(Beginning of Data for analysis)

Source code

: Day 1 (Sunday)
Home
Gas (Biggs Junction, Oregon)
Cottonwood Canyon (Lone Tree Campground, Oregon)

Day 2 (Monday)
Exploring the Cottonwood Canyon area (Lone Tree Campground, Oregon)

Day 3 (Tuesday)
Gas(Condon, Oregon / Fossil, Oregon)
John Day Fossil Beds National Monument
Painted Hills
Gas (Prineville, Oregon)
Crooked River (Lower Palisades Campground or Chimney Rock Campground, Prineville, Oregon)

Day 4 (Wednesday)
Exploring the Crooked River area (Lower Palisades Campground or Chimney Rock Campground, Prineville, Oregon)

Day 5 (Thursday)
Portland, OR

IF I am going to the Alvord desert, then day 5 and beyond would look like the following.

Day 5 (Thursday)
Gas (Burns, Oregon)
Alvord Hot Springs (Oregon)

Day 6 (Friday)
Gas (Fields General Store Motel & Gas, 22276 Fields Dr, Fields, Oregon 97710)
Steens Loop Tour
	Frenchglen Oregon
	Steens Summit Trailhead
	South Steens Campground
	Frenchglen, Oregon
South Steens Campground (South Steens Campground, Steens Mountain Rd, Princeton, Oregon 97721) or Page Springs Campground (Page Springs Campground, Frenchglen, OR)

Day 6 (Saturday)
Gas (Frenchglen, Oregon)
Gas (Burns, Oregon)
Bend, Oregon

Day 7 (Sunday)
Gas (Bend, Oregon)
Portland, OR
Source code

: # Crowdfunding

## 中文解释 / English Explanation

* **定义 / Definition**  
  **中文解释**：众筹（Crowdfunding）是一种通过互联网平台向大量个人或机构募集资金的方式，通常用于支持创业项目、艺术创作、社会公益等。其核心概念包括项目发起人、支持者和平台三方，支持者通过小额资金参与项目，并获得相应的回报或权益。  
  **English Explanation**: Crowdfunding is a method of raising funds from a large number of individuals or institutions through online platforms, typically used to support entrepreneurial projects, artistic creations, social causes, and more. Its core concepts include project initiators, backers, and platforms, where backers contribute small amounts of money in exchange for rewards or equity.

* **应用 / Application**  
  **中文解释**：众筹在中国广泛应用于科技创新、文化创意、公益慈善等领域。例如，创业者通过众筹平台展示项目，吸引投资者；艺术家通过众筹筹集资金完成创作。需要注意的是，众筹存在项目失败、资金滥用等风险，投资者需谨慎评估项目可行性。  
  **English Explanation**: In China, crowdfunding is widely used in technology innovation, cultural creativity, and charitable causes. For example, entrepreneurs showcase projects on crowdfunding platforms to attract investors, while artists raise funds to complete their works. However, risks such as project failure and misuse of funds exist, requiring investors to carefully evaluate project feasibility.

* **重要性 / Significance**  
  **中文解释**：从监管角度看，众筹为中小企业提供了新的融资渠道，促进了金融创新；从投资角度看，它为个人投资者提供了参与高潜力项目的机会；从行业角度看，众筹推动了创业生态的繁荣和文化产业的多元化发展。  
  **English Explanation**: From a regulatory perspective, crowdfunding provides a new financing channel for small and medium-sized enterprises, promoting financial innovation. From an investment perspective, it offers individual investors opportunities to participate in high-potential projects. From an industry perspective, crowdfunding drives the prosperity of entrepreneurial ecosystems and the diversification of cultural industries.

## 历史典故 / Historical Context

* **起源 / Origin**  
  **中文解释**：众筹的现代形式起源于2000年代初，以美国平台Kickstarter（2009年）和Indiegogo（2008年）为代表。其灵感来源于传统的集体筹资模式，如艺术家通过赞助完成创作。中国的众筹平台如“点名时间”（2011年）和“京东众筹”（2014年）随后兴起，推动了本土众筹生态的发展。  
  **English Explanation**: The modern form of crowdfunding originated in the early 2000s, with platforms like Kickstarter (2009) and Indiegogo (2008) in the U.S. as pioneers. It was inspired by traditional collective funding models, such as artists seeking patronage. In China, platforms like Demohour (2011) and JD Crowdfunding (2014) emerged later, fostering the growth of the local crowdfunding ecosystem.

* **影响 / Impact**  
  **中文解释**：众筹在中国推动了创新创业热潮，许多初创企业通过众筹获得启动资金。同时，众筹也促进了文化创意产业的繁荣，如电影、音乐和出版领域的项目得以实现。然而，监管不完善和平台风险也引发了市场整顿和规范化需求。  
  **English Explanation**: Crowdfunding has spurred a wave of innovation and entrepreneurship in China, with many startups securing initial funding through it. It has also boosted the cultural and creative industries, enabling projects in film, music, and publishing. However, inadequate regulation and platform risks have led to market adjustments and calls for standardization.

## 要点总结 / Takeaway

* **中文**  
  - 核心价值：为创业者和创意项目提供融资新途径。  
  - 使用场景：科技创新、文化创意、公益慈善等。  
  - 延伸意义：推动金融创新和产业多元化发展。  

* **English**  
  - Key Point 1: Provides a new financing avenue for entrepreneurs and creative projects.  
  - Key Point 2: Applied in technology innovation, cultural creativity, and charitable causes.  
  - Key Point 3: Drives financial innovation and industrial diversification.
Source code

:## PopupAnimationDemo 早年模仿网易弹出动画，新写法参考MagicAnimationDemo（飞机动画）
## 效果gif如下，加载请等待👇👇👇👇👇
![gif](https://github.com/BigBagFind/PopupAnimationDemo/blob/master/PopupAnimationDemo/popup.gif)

(End of Data for analysis)

Restate the entries. Match them exactly.

Source code

: Day 1 (Sunday)
Home
Gas (Biggs Junction, Oregon)
Cottonwood Canyon (Lone Tree Campground, Oregon)

Day 2 (Monday)
Exploring the Cottonwood Canyon area (Lone Tree Campground, Oregon)

Day 3 (Tuesday)
Gas(Condon, Oregon / Fossil, Oregon)
John Day Fossil Beds National Monument
Painted Hills
Gas (Prineville, Oregon)
Crooked River (Lower Palisades Campground or Chimney Rock Campground, Prineville, Oregon)

Day 4 (Wednesday)
Exploring the Crooked River area (Lower Palisades Campground or Chimney Rock Campground, Prineville, Oregon)

Day 5 (Thursday)
Portland, OR

IF I am going to the Alvord desert, then day 5 and beyond would look like the following.

Day 5 (Thursday)
Gas (Burns, Oregon)
Alvord Hot Springs (Oregon)

Day 6 (Friday)
Gas (Fields General Store Motel & Gas, 22276 Fields Dr, Fields, Oregon 97710)
Steens Loop Tour
	Frenchglen Oregon
	Steens Summit Trailhead
	South Steens Campground
	Frenchglen, Oregon
South Steens Campground (South Steens Campground, Steens Mountain Rd, Princeton, Oregon 97721) or Page Springs Campground (Page Springs Campground, Frenchglen, OR)

Day 6 (Saturday)
Gas (Frenchglen, Oregon)
Gas (Burns, Oregon)
Bend, Oregon

Day 7 (Sunday)
Gas (Bend, Oregon)
Portland, OR
Source code

: # Crowdfunding

## 中文解释 / English Explanation

* **定义 / Definition**  
  **中文解释**：众筹（Crowdfunding）是一种通过互联网平台向大量个人或机构募集资金的方式，通常用于支持创业项目、艺术创作、社会公益等。其核心概念包括项目发起人、支持者和平台三方，支持者通过小额资金参与项目，并获得相应的回报或权益。  
  **English Explanation**: Crowdfunding is a method of raising funds from a large number of individuals or institutions through online platforms, typically used to support entrepreneurial projects, artistic creations, social causes, and more. Its core concepts include project initiators, backers, and platforms, where backers contribute small amounts of money in exchange for rewards or equity.

* **应用 / Application**  
  **中文解释**：众筹在中国广泛应用于科技创新、文化创意、公益慈善等领域。例如，创业者通过众筹平台展示项目，吸引投资者；艺术家通过众筹筹集资金完成创作。需要注意的是，众筹存在项目失败、资金滥用等风险，投资者需谨慎评估项目可行性。  
  **English Explanation**: In China, crowdfunding is widely used in technology innovation, cultural creativity, and charitable causes. For example, entrepreneurs showcase projects on crowdfunding platforms to attract investors, while artists raise funds to complete their works. However, risks such as project failure and misuse of funds exist, requiring investors to carefully evaluate project feasibility.

* **重要性 / Significance**  
  **中文解释**：从监管角度看，众筹为中小企业提供了新的融资渠道，促进了金融创新；从投资角度看，它为个人投资者提供了参与高潜力项目的机会；从行业角度看，众筹推动了创业生态的繁荣和文化产业的多元化发展。  
  **English Explanation**: From a regulatory perspective, crowdfunding provides a new financing channel for small and medium-sized enterprises, promoting financial innovation. From an investment perspective, it offers individual investors opportunities to participate in high-potential projects. From an industry perspective, crowdfunding drives the prosperity of entrepreneurial ecosystems and the diversification of cultural industries.

## 历史典故 / Historical Context

* **起源 / Origin**  
  **中文解释**：众筹的现代形式起源于2000年代初，以美国平台Kickstarter（2009年）和Indiegogo（2008年）为代表。其灵感来源于传统的集体筹资模式，如艺术家通过赞助完成创作。中国的众筹平台如“点名时间”（2011年）和“京东众筹”（2014年）随后兴起，推动了本土众筹生态的发展。  
  **English Explanation**: The modern form of crowdfunding originated in the early 2000s, with platforms like Kickstarter (2009) and Indiegogo (2008) in the U.S. as pioneers. It was inspired by traditional collective funding models, such as artists seeking patronage. In China, platforms like Demohour (2011) and JD Crowdfunding (2014) emerged later, fostering the growth of the local crowdfunding ecosystem.

* **影响 / Impact**  
  **中文解释**：众筹在中国推动了创新创业热潮，许多初创企业通过众筹获得启动资金。同时，众筹也促进了文化创意产业的繁荣，如电影、音乐和出版领域的项目得以实现。然而，监管不完善和平台风险也引发了市场整顿和规范化需求。  
  **English Explanation**: Crowdfunding has spurred a wave of innovation and entrepreneurship in China, with many startups securing initial funding through it. It has also boosted the cultural and creative industries, enabling projects in film, music, and publishing. However, inadequate regulation and platform risks have led to market adjustments and calls for standardization.

## 要点总结 / Takeaway

* **中文**  
  - 核心价值：为创业者和创意项目提供融资新途径。  
  - 使用场景：科技创新、文化创意、公益慈善等。  
  - 延伸意义：推动金融创新和产业多元化发展。  

* **English**  
  - Key Point 1: Provides a new financing avenue for entrepreneurs and creative projects.  
  - Key Point 2: Applied in technology innovation, cultural creativity, and charitable causes.  
  - Key Point 3: Drives financial innovation and industrial diversification.
Source code

:## PopupAnimationDemo 早年模仿网易弹出动画，新写法参考MagicAnimationDemo（飞机动画）
## 效果gif如下，加载请等待👇👇👇👇👇
![gif](https://github.com/BigBagFind/PopupAnimationDemo/blob/master/PopupAnimationDemo/popup.gif)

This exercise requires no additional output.